Exercise goal = Check the records below line by line, and report how many lines include the string "button". No other words are needed.

+ + +

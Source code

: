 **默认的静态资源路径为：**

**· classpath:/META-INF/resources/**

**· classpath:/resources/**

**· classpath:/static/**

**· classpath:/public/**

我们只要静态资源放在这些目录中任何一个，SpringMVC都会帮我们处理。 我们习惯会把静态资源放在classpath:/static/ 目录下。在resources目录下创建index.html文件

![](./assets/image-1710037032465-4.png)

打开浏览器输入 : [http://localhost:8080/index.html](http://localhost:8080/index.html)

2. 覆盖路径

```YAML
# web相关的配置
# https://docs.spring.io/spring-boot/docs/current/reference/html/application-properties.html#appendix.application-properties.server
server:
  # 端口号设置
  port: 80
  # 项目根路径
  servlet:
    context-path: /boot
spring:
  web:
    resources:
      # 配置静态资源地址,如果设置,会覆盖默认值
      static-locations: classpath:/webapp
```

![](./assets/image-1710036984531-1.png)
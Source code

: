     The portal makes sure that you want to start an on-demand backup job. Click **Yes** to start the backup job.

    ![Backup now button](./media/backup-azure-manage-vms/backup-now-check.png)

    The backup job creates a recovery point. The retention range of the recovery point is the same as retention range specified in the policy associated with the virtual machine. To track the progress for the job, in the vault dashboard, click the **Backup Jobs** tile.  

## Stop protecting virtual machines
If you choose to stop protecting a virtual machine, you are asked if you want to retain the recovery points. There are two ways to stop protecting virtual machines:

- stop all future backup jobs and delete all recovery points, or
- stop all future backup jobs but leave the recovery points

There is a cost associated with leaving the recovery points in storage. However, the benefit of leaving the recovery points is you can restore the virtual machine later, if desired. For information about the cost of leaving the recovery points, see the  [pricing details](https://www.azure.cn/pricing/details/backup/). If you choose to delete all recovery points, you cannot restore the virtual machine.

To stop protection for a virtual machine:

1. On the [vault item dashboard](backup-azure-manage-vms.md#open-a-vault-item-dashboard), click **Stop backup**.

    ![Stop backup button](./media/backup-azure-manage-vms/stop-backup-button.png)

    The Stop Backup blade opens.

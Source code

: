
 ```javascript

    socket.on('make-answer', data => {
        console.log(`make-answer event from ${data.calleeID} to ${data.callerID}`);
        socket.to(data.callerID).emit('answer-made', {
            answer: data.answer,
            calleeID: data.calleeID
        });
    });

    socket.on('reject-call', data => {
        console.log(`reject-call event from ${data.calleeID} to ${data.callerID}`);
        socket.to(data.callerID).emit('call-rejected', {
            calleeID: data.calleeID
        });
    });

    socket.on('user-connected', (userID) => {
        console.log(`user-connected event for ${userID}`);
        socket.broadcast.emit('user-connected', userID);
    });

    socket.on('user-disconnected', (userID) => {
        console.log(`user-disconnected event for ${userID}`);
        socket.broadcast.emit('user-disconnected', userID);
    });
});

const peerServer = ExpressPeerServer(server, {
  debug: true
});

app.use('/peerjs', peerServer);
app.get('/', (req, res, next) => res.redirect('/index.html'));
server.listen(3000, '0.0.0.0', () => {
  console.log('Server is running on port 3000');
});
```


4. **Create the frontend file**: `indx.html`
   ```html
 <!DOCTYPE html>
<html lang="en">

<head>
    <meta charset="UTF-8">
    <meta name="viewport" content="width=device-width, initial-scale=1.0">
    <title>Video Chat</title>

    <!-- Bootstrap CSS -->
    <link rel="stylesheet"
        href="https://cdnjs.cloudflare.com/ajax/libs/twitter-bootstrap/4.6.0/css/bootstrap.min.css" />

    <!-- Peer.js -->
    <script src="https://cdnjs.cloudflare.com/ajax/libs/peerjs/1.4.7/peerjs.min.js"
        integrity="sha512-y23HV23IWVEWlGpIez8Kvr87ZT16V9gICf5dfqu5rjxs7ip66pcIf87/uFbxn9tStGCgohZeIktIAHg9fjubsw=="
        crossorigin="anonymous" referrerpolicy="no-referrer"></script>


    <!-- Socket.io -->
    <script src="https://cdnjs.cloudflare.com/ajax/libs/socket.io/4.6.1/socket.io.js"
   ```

+ + +

Exercise solution = 2